Exercise data:
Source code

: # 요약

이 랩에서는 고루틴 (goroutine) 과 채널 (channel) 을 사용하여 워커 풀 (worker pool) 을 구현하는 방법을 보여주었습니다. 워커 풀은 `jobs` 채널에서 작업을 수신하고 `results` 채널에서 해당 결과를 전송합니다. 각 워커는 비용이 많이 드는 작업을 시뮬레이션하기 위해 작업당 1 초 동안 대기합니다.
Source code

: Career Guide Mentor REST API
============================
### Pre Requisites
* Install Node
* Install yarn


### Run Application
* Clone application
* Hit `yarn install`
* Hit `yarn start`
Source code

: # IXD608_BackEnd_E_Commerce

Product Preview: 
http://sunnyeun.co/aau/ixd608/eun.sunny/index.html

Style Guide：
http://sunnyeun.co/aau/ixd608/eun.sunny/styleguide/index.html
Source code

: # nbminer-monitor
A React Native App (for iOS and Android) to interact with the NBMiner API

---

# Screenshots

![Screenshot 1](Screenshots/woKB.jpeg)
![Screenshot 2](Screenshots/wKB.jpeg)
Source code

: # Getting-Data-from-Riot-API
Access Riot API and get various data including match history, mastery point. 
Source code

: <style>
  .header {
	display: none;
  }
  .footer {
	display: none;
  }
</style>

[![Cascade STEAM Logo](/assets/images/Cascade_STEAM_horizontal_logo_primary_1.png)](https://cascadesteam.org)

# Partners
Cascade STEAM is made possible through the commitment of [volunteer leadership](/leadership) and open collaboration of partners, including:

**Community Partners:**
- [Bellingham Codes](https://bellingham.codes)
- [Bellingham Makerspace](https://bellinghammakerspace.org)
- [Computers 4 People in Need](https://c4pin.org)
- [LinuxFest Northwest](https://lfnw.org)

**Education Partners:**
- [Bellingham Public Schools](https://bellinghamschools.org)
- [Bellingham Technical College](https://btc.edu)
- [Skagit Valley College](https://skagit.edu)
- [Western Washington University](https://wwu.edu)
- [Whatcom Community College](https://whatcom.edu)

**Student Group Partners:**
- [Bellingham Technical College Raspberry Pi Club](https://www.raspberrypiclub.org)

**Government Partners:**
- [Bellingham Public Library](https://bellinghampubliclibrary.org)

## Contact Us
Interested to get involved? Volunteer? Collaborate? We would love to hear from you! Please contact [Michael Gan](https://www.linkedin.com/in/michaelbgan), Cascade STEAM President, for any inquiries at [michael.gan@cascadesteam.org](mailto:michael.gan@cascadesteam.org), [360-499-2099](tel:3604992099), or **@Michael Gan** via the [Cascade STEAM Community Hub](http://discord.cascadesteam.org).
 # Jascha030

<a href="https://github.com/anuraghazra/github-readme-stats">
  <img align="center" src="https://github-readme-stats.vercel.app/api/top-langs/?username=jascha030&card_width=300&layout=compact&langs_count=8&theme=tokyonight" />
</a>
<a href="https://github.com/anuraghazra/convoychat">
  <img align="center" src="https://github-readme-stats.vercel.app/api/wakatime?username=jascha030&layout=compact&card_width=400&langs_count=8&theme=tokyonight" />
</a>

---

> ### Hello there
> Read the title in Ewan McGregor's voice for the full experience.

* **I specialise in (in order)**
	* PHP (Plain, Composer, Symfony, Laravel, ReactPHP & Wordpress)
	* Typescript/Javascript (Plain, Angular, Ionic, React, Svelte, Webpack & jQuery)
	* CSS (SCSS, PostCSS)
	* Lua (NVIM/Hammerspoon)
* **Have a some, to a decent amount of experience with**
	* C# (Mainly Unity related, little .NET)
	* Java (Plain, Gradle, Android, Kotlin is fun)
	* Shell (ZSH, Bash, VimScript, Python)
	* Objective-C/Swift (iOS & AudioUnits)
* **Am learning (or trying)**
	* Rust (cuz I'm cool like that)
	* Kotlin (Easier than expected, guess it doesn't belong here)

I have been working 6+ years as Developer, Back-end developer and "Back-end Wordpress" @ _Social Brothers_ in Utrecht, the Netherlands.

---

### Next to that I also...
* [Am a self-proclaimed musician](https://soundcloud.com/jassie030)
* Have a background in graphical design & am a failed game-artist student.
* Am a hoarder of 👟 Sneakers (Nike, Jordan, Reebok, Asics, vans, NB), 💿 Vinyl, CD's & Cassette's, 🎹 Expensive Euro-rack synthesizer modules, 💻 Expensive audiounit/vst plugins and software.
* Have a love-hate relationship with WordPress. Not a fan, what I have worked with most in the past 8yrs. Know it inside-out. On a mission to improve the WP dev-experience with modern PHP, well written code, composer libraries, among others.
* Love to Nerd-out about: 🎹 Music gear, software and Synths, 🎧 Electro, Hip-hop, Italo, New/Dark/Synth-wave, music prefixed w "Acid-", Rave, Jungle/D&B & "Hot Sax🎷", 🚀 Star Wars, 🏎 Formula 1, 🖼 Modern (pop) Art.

What is being asked:
Please work out how many lines of the listing contain the string "align", and answer with the number only.

Answer to this task:
2